Personal information
- Full name: Jessica Helen Gillan
- Born: Jessica Helen Hamill 20 July 1990 (age 35) Invercargill, New Zealand
- Education: Verdon College

Sport
- Country: New Zealand
- Sport: Athletics
- Disability class: F34
- Club: Athletics Taieri

Achievements and titles
- Personal bests: Shot put F34: 7.84 m (2016, NR); Discus F34: 6.61 m (2014, NR); Javelin F34: 14.36 m (2016, NR);

Medal record
Women's para athletics
Representing New Zealand
Paralympic Games
| Bronze medal – third place | 2016 Rio | Shot put F34 |
Commonwealth Games
| Silver medal – second place | 2010 Delhi | Shot put F32–34/52/53 |
World Championships
| Silver medal – second place | 2006 Assen | Shot put F34 |
| Silver medal – second place | 2015 Doha | Shot put F34 |
| Bronze medal – third place | 2017 London | Shot put F34 |

= Jess Hamill =

New Zealand Paralympic athlete

Jessica Helen Gillan ( Hamill, born 20 July 1990) is a New Zealand paralympic athlete and shotputter. She represented New Zealand at the 2008 Summer Paralympics in Beijing and the 2016 Summer Paralympics in Rio de Janeiro, the latter where she won a bronze medal in the Women's shot put F34.

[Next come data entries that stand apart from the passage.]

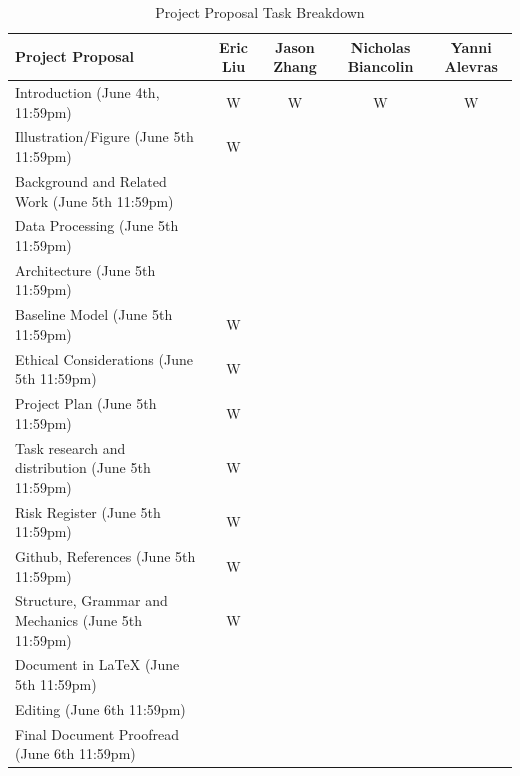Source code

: \documentclass{article} %
\begin{document}
\begin{table}[ht]
    \centering
    \begin{tabular}{|l|c|c|c|c|}
        \hline
        \rowcolor{gray!50}
        \textbf{Project Proposal} & \textbf{Eric Liu} & \textbf{Jason Zhang} & \textbf{Nicholas Biancolin} & \textbf{Yanni Alevras} \\
        \hline
        \rowcolor{green!50}
        Introduction (June 4th, 11:59pm) & W & W & W & W \\
        \hline
        \rowcolor{green!50}
        Illustration/Figure (June 5th 11:59pm) & W & & & \\
        \hline
        \rowcolor{green!50}
        Background and Related Work (June 5th 11:59pm) & & & & \\
        \hline
        \rowcolor{green!50}
        Data Processing (June 5th 11:59pm) & & & & \\
        \hline
        \rowcolor{green!50}
        Architecture (June 5th 11:59pm) & & & & \\
        \hline
        \rowcolor{green!50}
        Baseline Model (June 5th 11:59pm) & W & & & \\
        \hline
        \rowcolor{green!50}
        Ethical Considerations (June 5th 11:59pm) & W & & & \\
        \hline
        \rowcolor{green!50}
        Project Plan (June 5th 11:59pm) & W & & & \\
        \hline
        \rowcolor{green!50}
        Task research and distribution (June 5th 11:59pm) & W & & & \\
        \hline
        \rowcolor{green!50}
        Risk Register (June 5th 11:59pm) & W & & & \\
        \hline
        \rowcolor{green!50}
        Github, References (June 5th 11:59pm) & W & & & \\
        \hline
        \rowcolor{green!50}
        Structure, Grammar and Mechanics (June 5th 11:59pm) & W & & & \\
        \hline
        \rowcolor{green!50}
        Document in LaTeX (June 5th 11:59pm) & & & & \\
        \hline
        \rowcolor{yellow!50}
        Editing (June 6th 11:59pm) & & & & \\
        \hline
        Final Document Proofread (June 6th 11:59pm) & & & & \\
        \hline
    \end{tabular}
    \caption{Project Proposal Task Breakdown}
\end{table}
\end{document}
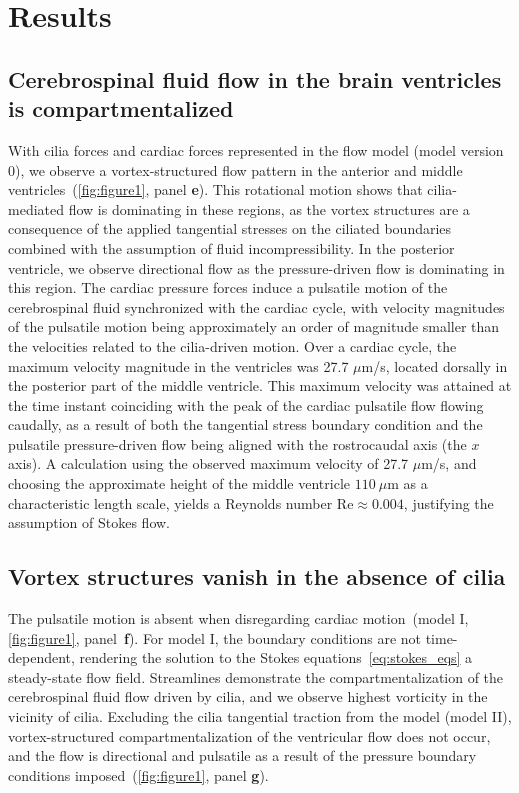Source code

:\documentclass[fleqn]{wlscirep}
\begin{document}
\section*{Results}\label{sec:results}
\subsection*{Cerebrospinal fluid flow in the brain ventricles is compartmentalized}
With cilia forces and cardiac forces represented in the flow model (model version 0), we observe a vortex-structured flow pattern in the anterior and middle ventricles~(\cref{fig:figure1}, panel \textbf{e}). This rotational motion shows that cilia-mediated flow is dominating in these regions, as the vortex structures are a consequence of the applied tangential stresses on the ciliated boundaries combined with the assumption of fluid incompressibility. In the posterior ventricle, we observe directional flow as the pressure-driven flow is dominating in this region. The cardiac pressure forces induce a pulsatile motion of the cerebrospinal fluid synchronized with the cardiac cycle, with velocity magnitudes of the pulsatile motion being approximately an order of magnitude smaller than the velocities related to the cilia-driven motion. Over a cardiac cycle, the maximum velocity magnitude in the ventricles was 27.7 $\mu$m/s, located dorsally in the posterior part of the middle ventricle. This maximum velocity was attained at the time instant coinciding with the peak of the cardiac pulsatile flow flowing caudally, as a result of both the tangential stress boundary condition and the pulsatile pressure-driven flow being aligned with the rostrocaudal axis (the $x$ axis). A calculation using the observed maximum velocity of 27.7 $\mu$m/s, and choosing the approximate height of the middle ventricle $110 \ \mu$m as a characteristic length scale, yields a Reynolds number $\mathrm{Re} \approx 0.004$, justifying the assumption of Stokes flow.

\subsection*{Vortex structures vanish in the absence of cilia}
The pulsatile motion is absent when disregarding cardiac motion~(model I, \cref{fig:figure1}, panel~\textbf{f}). For model I, the boundary conditions are not time-dependent, rendering the solution to the Stokes equations~\eqref{eq:stokes_eqs} a steady-state flow field. Streamlines demonstrate the compartmentalization of the cerebrospinal fluid flow driven by cilia, and we observe highest vorticity in the vicinity of cilia. Excluding the cilia tangential traction from the model (model II), vortex-structured compartmentalization of the ventricular flow does not occur, and the flow is directional and pulsatile as a result of the pressure boundary conditions imposed~(\cref{fig:figure1}, panel \textbf{g}). 
\end{document}
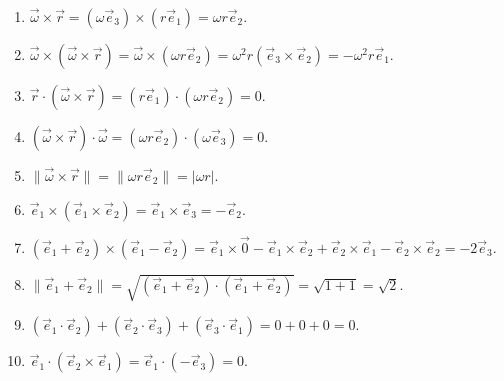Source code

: \begin{sol}
\begin{enumerate}
    \item $\vec{\omega} \times \vec{r} = (\omega\vec{e}_3) \times (r\vec{e}_1) = \omega r \vec{e}_2$.
    \item $\vec{\omega} \times (\vec{\omega} \times \vec{r}) = \vec{\omega} \times (\omega r \vec{e}_2) = \omega^2 r (\vec{e}_3 \times \vec{e}_2) = -\omega^2 r \vec{e}_1$.
    \item $\vec{r} \cdot (\vec{\omega} \times \vec{r}) = (r\vec{e}_1) \cdot (\omega r \vec{e}_2) = 0$.
    \item $(\vec{\omega} \times \vec{r}) \cdot \vec{\omega} = (\omega r \vec{e}_2) \cdot (\omega\vec{e}_3) = 0$.
    \item $\| \vec{\omega} \times \vec{r} \| = \| \omega r \vec{e}_2 \| = |\omega r|$.
    \item $\vec{e}_1 \times (\vec{e}_1 \times \vec{e}_2) = \vec{e}_1 \times \vec{e}_3 = -\vec{e}_2$.
    \item $(\vec{e}_1 + \vec{e}_2) \times (\vec{e}_1 - \vec{e}_2) = \vec{e}_1 \times \vec{0} - \vec{e}_1 \times \vec{e}_2 + \vec{e}_2 \times \vec{e}_1 - \vec{e}_2 \times \vec{e}_2 = -2\vec{e}_3$.
    \item $\| \vec{e}_1 + \vec{e}_2 \| = \sqrt{(\vec{e}_1 + \vec{e}_2) \cdot (\vec{e}_1 + \vec{e}_2)} = \sqrt{1 + 1} = \sqrt{2}$.
    \item $(\vec{e}_1 \cdot \vec{e}_2) + (\vec{e}_2 \cdot \vec{e}_3) + (\vec{e}_3 \cdot \vec{e}_1) = 0 + 0 + 0 = 0$.
    \item $\vec{e}_1 \cdot (\vec{e}_2 \times \vec{e}_1) = \vec{e}_1 \cdot (-\vec{e}_3) = 0$.
\end{enumerate}
\end{sol}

At the 2010 Commonwealth Games she won a silver medal in the F34 Shot put for elite athletes with a disability.

At the 2015 IPC Athletics World Championships, Hamill won a silver medal in the women's shot put F34, earning her automatic qualification for the 2016 Summer Paralympics in Rio de Janeiro. She was officially confirmed to represent New Zealand at the Paralympics on 23 May 2016.